Activity: Search each line below for "IEEE", then return the lines where it appears.

════

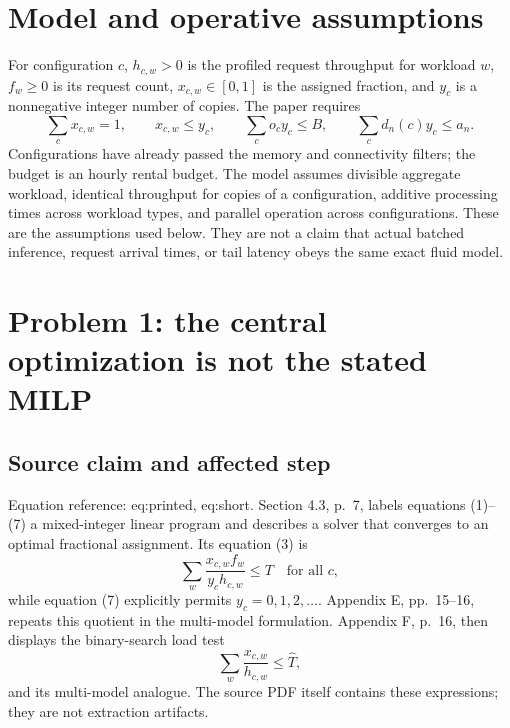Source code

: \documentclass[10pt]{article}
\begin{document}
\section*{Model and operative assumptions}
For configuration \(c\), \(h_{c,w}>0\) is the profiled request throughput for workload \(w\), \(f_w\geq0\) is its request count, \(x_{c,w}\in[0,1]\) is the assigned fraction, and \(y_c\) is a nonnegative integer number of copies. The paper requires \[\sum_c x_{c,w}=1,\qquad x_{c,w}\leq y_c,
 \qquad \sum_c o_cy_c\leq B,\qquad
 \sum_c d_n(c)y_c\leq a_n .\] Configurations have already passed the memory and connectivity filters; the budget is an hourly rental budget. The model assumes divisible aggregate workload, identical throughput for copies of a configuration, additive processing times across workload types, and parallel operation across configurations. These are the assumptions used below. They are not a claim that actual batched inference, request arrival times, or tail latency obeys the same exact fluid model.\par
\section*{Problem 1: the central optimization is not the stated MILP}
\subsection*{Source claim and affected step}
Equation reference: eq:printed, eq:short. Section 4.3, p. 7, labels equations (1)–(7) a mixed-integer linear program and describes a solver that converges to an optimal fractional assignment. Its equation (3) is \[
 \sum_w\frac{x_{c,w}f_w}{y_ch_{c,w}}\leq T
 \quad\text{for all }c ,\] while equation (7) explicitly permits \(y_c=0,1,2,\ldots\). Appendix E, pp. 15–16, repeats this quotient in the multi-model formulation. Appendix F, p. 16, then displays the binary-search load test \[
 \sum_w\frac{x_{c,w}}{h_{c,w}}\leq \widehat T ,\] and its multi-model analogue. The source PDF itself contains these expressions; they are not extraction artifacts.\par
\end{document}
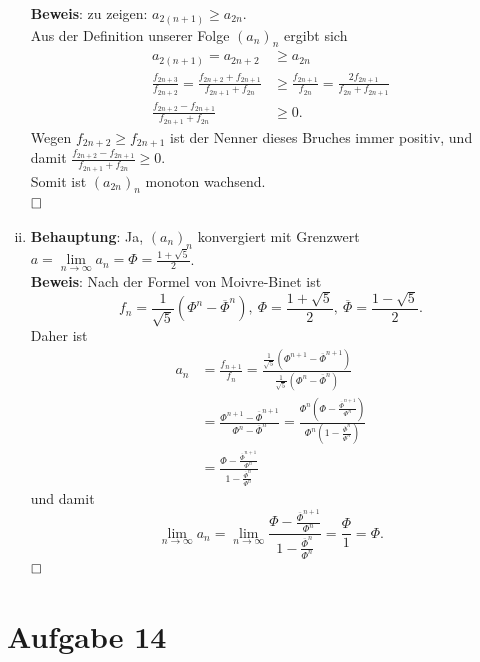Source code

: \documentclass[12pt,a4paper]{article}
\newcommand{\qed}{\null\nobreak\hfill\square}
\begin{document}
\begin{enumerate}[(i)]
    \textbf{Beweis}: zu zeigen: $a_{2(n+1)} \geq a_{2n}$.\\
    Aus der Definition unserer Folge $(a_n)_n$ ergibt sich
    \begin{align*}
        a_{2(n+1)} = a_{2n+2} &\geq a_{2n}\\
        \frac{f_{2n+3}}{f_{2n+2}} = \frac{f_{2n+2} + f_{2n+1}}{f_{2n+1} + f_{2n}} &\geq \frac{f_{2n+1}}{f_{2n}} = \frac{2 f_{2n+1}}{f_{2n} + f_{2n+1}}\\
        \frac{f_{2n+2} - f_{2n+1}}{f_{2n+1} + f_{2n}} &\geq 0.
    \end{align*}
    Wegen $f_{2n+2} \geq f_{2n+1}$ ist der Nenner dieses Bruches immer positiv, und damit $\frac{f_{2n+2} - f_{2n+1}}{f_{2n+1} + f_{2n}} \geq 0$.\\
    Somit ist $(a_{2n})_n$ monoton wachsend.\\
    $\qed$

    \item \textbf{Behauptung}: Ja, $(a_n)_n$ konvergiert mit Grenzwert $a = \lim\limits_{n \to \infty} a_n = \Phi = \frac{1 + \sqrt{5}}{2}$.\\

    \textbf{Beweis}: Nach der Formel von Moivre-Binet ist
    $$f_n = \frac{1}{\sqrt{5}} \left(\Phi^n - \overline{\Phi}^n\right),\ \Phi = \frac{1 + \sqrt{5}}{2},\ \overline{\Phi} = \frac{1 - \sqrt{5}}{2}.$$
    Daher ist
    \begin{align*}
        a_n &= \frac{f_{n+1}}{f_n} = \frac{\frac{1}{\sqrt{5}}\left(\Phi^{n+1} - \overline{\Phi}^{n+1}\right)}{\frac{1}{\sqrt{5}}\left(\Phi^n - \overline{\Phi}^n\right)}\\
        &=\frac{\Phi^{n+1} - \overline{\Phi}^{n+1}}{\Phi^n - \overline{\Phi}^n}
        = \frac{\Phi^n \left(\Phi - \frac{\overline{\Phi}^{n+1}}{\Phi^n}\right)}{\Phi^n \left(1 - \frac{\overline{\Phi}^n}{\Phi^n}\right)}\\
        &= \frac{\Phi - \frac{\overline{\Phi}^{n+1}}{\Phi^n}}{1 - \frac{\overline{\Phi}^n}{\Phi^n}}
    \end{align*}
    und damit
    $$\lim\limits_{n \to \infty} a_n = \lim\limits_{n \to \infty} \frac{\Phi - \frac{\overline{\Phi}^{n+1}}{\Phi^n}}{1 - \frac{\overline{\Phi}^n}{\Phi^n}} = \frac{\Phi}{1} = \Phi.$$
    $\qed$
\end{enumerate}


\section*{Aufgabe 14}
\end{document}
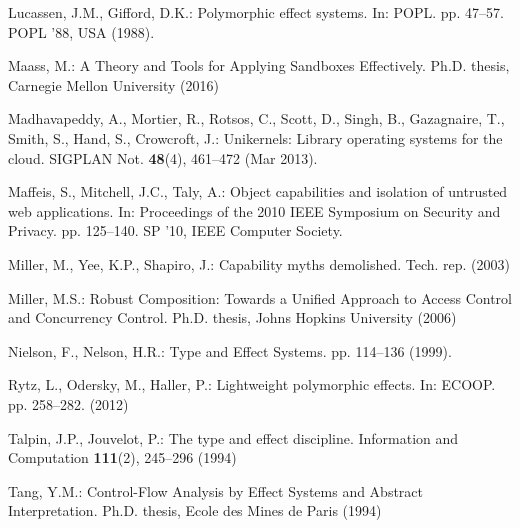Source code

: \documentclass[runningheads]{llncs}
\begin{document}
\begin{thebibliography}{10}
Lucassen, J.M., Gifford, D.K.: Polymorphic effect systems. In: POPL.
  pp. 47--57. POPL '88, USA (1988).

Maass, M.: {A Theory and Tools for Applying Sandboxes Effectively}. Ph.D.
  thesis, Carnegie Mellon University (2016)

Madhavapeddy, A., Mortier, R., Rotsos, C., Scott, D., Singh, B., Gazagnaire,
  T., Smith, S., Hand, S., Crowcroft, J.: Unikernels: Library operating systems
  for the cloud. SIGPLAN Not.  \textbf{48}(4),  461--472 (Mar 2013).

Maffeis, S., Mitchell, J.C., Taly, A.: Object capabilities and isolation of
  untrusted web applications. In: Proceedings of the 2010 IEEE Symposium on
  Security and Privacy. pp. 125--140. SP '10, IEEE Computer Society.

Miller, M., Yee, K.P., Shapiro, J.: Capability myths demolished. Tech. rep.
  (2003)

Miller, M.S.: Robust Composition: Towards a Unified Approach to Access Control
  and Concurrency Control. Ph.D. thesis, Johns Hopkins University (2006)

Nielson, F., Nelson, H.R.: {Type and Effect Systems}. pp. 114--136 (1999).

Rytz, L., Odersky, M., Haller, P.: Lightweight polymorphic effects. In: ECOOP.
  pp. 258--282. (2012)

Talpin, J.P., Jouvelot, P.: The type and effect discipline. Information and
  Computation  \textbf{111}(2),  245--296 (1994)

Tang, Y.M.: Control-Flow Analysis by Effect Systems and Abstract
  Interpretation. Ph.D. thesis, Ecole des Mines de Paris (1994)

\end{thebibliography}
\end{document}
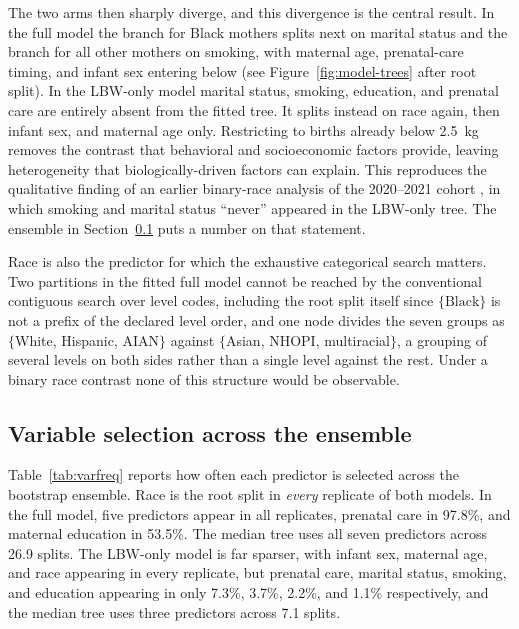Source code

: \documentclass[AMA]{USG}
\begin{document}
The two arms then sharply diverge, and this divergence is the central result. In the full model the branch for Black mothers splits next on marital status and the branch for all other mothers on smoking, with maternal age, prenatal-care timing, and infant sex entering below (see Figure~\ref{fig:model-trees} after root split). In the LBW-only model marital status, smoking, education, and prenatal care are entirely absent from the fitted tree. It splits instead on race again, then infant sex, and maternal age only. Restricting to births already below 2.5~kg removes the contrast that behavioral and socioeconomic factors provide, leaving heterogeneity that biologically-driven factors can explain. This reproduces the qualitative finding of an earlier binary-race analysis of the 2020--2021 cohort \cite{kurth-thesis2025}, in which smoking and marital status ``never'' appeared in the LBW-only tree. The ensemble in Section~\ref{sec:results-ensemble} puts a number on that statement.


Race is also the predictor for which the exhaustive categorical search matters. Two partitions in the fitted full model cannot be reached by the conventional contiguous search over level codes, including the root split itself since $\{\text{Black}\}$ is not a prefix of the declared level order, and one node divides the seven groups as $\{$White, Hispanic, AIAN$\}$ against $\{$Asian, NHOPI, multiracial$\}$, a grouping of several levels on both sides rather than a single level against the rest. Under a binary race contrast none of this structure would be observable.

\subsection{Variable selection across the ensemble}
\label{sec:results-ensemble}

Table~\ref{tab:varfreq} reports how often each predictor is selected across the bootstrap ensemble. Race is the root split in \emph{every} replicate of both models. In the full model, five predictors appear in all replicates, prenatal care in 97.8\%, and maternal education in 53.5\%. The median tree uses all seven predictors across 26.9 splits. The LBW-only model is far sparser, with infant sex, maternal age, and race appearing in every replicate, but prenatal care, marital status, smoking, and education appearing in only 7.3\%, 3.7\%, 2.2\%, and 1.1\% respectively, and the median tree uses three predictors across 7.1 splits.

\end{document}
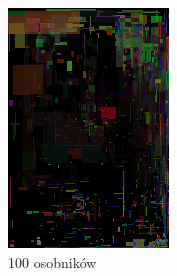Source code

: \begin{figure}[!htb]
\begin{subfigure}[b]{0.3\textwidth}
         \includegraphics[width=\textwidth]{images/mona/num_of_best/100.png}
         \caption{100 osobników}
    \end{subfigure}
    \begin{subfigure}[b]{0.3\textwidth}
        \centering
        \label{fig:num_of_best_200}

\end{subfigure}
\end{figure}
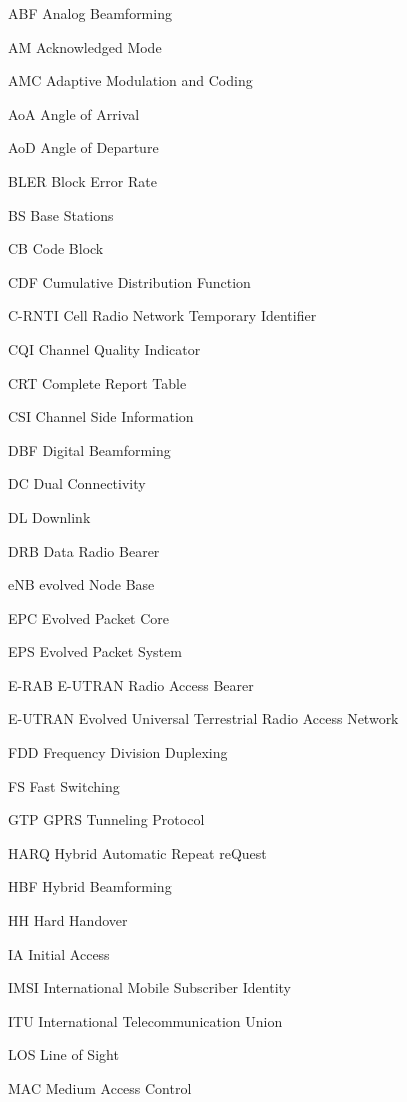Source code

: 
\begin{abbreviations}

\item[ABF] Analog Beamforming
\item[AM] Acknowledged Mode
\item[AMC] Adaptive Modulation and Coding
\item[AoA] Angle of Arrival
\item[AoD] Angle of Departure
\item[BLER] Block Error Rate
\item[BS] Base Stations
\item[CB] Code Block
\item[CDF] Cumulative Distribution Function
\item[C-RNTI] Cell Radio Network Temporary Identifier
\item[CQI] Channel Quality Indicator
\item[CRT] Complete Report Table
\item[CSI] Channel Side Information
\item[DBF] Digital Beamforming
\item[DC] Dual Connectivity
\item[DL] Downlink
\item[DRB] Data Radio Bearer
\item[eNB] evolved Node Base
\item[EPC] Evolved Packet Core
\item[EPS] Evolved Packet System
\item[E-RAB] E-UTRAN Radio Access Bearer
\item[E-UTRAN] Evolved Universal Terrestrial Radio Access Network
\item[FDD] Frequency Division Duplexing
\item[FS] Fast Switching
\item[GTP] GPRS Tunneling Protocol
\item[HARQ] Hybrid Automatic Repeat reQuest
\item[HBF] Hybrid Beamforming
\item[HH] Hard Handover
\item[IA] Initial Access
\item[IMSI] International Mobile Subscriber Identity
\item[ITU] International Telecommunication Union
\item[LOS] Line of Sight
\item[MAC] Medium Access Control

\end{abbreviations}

════

Answer area:
  untrusted web applications. In: Proceedings of the 2010 IEEE Symposium on
  Security and Privacy. pp. 125--140. SP '10, IEEE Computer Society.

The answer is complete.